I’ve been thinking about on chain neobanks lately, and I feel like a lot of people are underestimating how big they could get.

    There’s data showing the neobank market might grow from roughly $150B today to several trillion over the next decade. A big part of that seems to be the move away from traditional banking rails toward systems that are fully built on-chain.

    What stands out to me is that on chain neobanks aren’t just “apps on top of banks.” Their core infrastructure lives on blockchains. Payments don’t stop on weekends, cross-border transfers don’t need multiple intermediaries, and most of the process is software-driven instead of tied to physical branches and slow back offices.

    So it feels less like a user growth story and more like a structural change in how banking could work in a digital first world.

    If this keeps moving in that direction, do you think on chain banking could actually become core financial infrastructure one day, or will it stay niche?

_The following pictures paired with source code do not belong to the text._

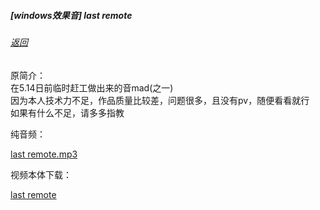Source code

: ##### [windows效果音] last remote

###### [返回](/)

原简介：  
在5.14日前临时赶工做出来的音mad(之一)  
因为本人技术力不足，作品质量比较差，问题很多，且没有pv，随便看看就行  
如果有什么不足，请多多指教  

纯音频：   

[last remote.mp3](https://static.mrl646.top/assets/last-remote.mp3 ':include')

视频本体下载：  
 
[last remote](https://static.mrl646.top/assets/last-remote.mp4)
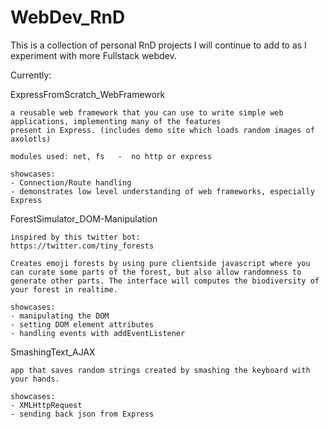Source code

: # WebDev_RnD


This is a collection of personal RnD projects I will continue to add to as I experiment with more Fullstack webdev.

Currently:

ExpressFromScratch_WebFramework

	a reusable web framework that you can use to write simple web applications, implementing many of the features
	present in Express. (includes demo site which loads random images of axolotls) 

	modules used: net, fs   -  no http or express

	showcases:
	- Connection/Route handling
	- demonstrates low level understanding of web frameworks, especially Express



ForestSimulator_DOM-Manipulation

	inspired by this twitter bot:
	https://twitter.com/tiny_forests

	Creates emoji forests by using pure clientside javascript where you can curate some parts of the forest, but also allow randomness to generate other parts. The interface will computes the biodiversity of your forest in realtime.

	showcases:
	- manipulating the DOM
	- setting DOM element attributes
	- handling events with addEventListener




SmashingText_AJAX

	app that saves random strings created by smashing the keyboard with your hands.

	showcases:
	- XMLHttpRequest
    - sending back json from Express


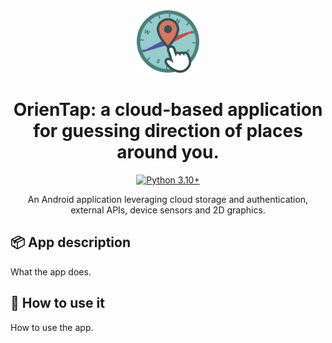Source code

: 
<div align="center">
  <img src="https://github.com/LeonardoFettucciari/MACC/blob/master/assets/logo.png" width="100" height="100">
</div>

<div align="center">

# OrienTap: a cloud-based application for guessing direction of places around you.

[![Python 3.10+](https://img.shields.io/badge/python-3.10+-blue.svg)](https://www.python.org/downloads/release/python-310/)
</div>

<div align="center"> An Android application leveraging cloud storage and authentication, external APIs, device sensors and 2D graphics.</div>

## 📦 App description

What the app does.

## 🚀 How to use it

How to use the app.
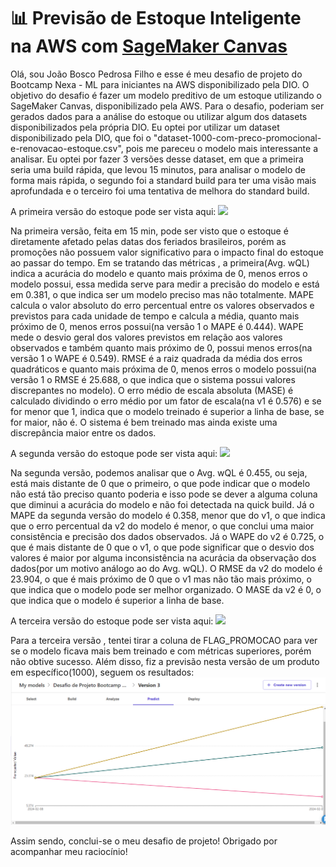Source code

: # 📊 Previsão de Estoque Inteligente na AWS com [SageMaker Canvas](https://aws.amazon.com/pt/sagemaker/canvas/)

Olá, sou João Bosco Pedrosa Filho e esse é meu desafio de projeto do Bootcamp Nexa - ML para iniciantes na AWS disponibilizado pela DIO. O objetivo do desafio é fazer um  modelo preditivo de um estoque utilizando o SageMaker Canvas, disponibilizado pela AWS. Para o desafio, poderiam ser gerados dados para a análise do estoque ou utilizar algum dos datasets disponibilizados pela própria DIO. Eu optei por utilizar um dataset disponibilizado pela DIO, que foi o "dataset-1000-com-preco-promocional-e-renovacao-estoque.csv", pois me pareceu o modelo mais interessante a analisar. Eu optei por fazer 3 versões desse dataset, em que a primeira seria uma build rápida, que levou 15 minutos, para analisar o modelo de forma mais rápida, o segundo foi a standard build para ter uma visão mais aprofundada e o terceiro foi uma tentativa de melhora do standard build.

A primeira versão do estoque pode ser vista aqui: <img src = "/datasets/Modelo de Estoque - Versão 1 .png"> 

Na primeira versão, feita em 15 min, pode ser visto que o estoque é diretamente afetado pelas datas dos feriados brasileiros, porém as promoções não possuem valor significativo para o impacto final do estoque ao passar do tempo. Em se tratando das métricas , a primeira(Avg. wQL) indica a acurácia do modelo e quanto mais próxima de 0, menos erros o modelo possui, essa medida serve para medir a precisão do modelo e está em 0.381, o que indica ser um modelo preciso mas não totalmente. MAPE calcula o valor absoluto do erro percentual entre os valores observados e previstos para cada unidade de tempo e calcula a média, quanto mais próximo de 0, menos erros possui(na versão 1 o MAPE é 0.444). WAPE mede o desvio geral dos valores previstos em relação aos valores observados e também quanto mais próximo de 0, possui menos erros(na versão 1 o WAPE é 0.549). RMSE é a raiz quadrada da média dos erros quadráticos e quanto mais próxima de 0, menos erros o modelo possui(na versão 1 o RMSE é 25.688, o que indica que o sistema possui valores discrepantes no modelo). O erro médio de escala absoluta (MASE) é calculado dividindo o erro médio por um fator de escala(na v1 é 0.576) e se for menor que 1, indica que o modelo treinado é superior a linha de base, se for maior, não é. O sistema é bem treinado mas ainda existe uma discrepância maior entre os dados.

A segunda versão do estoque pode ser vista aqui: <img src = "/datasets/Modelo de Estoque - Versão 2.png"> 

Na segunda versão, podemos analisar que o Avg. wQL é 0.455, ou seja, está mais distante de 0 que o primeiro, o que pode indicar que o modelo não está tão preciso quanto poderia e isso pode se dever a alguma coluna que diminui a acurácia do modelo e não foi detectada na quick build. Já o MAPE da segunda versão do modelo é 0.358, menor que do v1, o que indica que o erro percentual da v2 do modelo é menor, o que conclui uma maior consistência e precisão dos dados observados. Já o WAPE do v2 é 0.725, o que é mais distante de 0 que o v1, o que pode significar que o desvio dos valores é maior por alguma inconsistência na acurácia da observação dos dados(por um motivo análogo ao do Avg. wQL). O RMSE da v2 do modelo é 23.904, o que é mais próximo de 0 que o v1 mas não tão mais próximo, o que indica que o modelo pode ser melhor organizado. O MASE da v2 é 0, o que indica que o modelo é superior a linha de base.

A terceira versão do estoque pode ser vista aqui: <img src = "/datasets/Modelo de Estoque - Versão 3.png"> 

Para a terceira versão , tentei tirar a coluna de FLAG_PROMOCAO para ver se o modelo ficava mais bem treinado e com métricas superiores, porém não obtive sucesso. Além disso, fiz a previsão nesta versão de um produto em específico(1000), seguem os resultados: 
<img src = "/datasets/Previsão - Versão 3.png">

Assim sendo, conclui-se o meu desafio de projeto! Obrigado por acompanhar meu raciocínio!
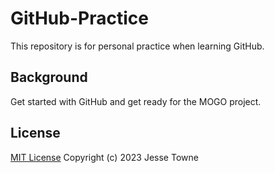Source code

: # GitHub-Practice
This repository is for personal practice when learning GitHub.

## Background
Get started with GitHub and get ready for the MOGO project.

## License
[MIT License](https://github.com/JesseTowne/GitHub-Practice/blob/main/LICENSE) Copyright (c) 2023 Jesse Towne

    Are on chain neobanks being underestimated?
    byu/Ok-Doughnut5042 inCryptoMarkets



    Posted by Ok-Doughnut5042

    2 Comments

    1. Generally (with many things in crypto) the fundamentals are underestimated but the values are still overestimated. I am an avid DeFi user and love seeing new products emerge, and at the same time don’t see any of the tokens as real growth investment opps. Not just because of how much they are worth but the underlying use cases (really none outside of voting).

    2. I think on-chain neobanks are underestimated, but not because they’ll “replace banks” overnight.

      The key difference is that they’re not just fintech apps sitting on top of legacy rails. Their core settlement layer lives on-chain, which is a structural shift: 24/7 payments, instant finality, fewer intermediaries for cross-border transfers, and much lower operating costs.

      That said, banking isn’t only a tech problem. Regulation, trust, UX, and integration with the existing financial system (salaries, taxes, credit) still matter a lot. That’s why I don’t see pure on-chain banks fully taking over in the short term.

      The most likely outcome is a hybrid model: blockchains become the underlying financial infrastructure (settlement, payments, programmability), while user-facing layers and compliance evolve gradually.

      Similar to how the internet didn’t kill companies but changed how they operate, on-chain banking probably won’t eliminate banks — but it will force them to adapt.